- W końcu nie mówimy tutaj o Wściekłych Bąkach Mszczerzyno, ani o wesołej drużynie kolonistów z Giżycka, tylko o - co by o niej nie mówić - legendzie polskiej piłki. Kazimierz Deyna, Łazienkowska, osiem mistrzostw kraju, czternaście Pucharów Polski, półfinał Pucharu Europy 1970, półfinał Pucharu Zdobywców Pucharów 1991, ćwierćfinał Ligi Mistrzów 1996... I te sukcesy można by wymieniać dalej, ale po co? W każdym razie Legia jest rozpoznawalną drużyną, a obcokrajowcy nie mieszkający na stałe w naszym kraju i orientujący się nieco w meandrach futbolu z Trzeciego Świata zawsze powiedzą ''Boniek, Buzała, Wisła, Lech, Legia''. Przynajmniej nie trzeba już inwestować w budowanie marki.
- I to także w Europie. Legioniści raczej regularnie łapią się do europejskich pucharów, a nawet regularnie mają przynajmniej przez większość sezonu szanse na tytuł mistrzowski. Co akurat specjalnie dziwnym nie jest, jako że w naszej lidze mistrzostw się nie wygrywa - mistrzostwa po prostu przegrywają inni, którzy robią wszystko, by ich nie zdobyć. Co więcej, jak pokazał ten sezon, stołecznej drużynie potrafi w takim ubogim kuzynie Ligi Mistrzów iść całkiem przyzwoicie. Wstydu nie ma.
- Warszawa to stolica państwa objętego recesją tak jak chwilowo wszystkie inne państwa świata, ale jednocześnie w stopniu mniejszym niż 99% całej reszty globu. Miasto jest duże, ciągle rośnie, jest wspaniałym rynkiem, a dodatkowo Legia nie ma w nim żadnej konkurencji. To znaczy teoretycznie ma, ale przy całej mojej sympatii dla nich, kibice Polonii są jak ninja - ubierają się na czarno i są najwyraźniej niewidzialni.

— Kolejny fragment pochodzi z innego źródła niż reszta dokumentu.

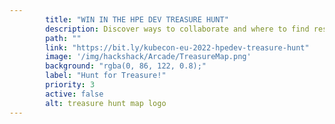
 ```yaml
---
        title: "WIN IN THE HPE DEV TREASURE HUNT"
        description: Discover ways to collaborate and where to find resources.
        path: ""
        link: "https://bit.ly/kubecon-eu-2022-hpedev-treasure-hunt"
        image: '/img/hackshack/Arcade/TreasureMap.png'
        background: "rgba(0, 86, 122, 0.8);"
        label: "Hunt for Treasure!"
        priority: 3
        active: false
        alt: treasure hunt map logo
---
```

- Stadion jest gotowy, znośny, podobno nawet bardzo znośny, więc i ta inwestycja już odpada. I to inwestycja kosztująca potencjalnie mnóstwo diengów czy innego wampum.
- Jakby tego wszystkiego było mało, Akademia Piłkarska Legii jest ostatnio na fali. Młodych legionistów da się wyprzedać za sensowne pieniądze, sprowadzić za nie emerytów z Ligue 2 (i jeszcze trochę wampum zostanie), którzy na polską Ekstraklasę i tak powinni wystarczyć i biznes będzie się kręcił.
- To jedyna drużyna w Europie, a nawet jeśli wierzyć Tomaszowi Wołkowi oraz gromadzie innych ekspertów od pozaeuropejskiej piłki, na świecie, która ma w swoim składzie Jakuba Wawrzyniaka. Już widzę to hasło reklamowe ''Jedyny Zespół Z Wawrzyniakiem vs PSV Einhoven! One Man Stand Up Show!''. 60 milionów za taką okazję wydaje się być naprawdę marnymi groszami.